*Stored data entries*
------------------------------------------------------------
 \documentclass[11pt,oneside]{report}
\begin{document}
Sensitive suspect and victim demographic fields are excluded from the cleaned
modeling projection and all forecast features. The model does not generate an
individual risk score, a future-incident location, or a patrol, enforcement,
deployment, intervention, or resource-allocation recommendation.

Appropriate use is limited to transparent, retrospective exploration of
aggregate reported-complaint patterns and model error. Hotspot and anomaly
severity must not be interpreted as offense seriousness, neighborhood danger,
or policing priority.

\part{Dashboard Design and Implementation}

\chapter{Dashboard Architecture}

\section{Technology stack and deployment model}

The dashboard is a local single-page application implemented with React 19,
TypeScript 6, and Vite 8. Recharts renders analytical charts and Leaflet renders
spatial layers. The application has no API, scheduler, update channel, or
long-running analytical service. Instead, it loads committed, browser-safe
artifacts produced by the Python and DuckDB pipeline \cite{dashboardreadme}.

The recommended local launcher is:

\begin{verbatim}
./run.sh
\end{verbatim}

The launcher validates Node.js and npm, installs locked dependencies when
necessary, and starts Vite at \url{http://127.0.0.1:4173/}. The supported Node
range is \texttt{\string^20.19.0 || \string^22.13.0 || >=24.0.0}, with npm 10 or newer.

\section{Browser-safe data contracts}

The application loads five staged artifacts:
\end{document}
------------------------------------------------------------
*Assignment*
Which lines above run from the one containing "modeling projection and" to the one containing "deployment, intervention, or"? Give them again exactly, both ends included.

*Result*
modeling projection and all forecast features. The model does not generate an
individual risk score, a future-incident location, or a patrol, enforcement,
deployment, intervention, or resource-allocation recommendation.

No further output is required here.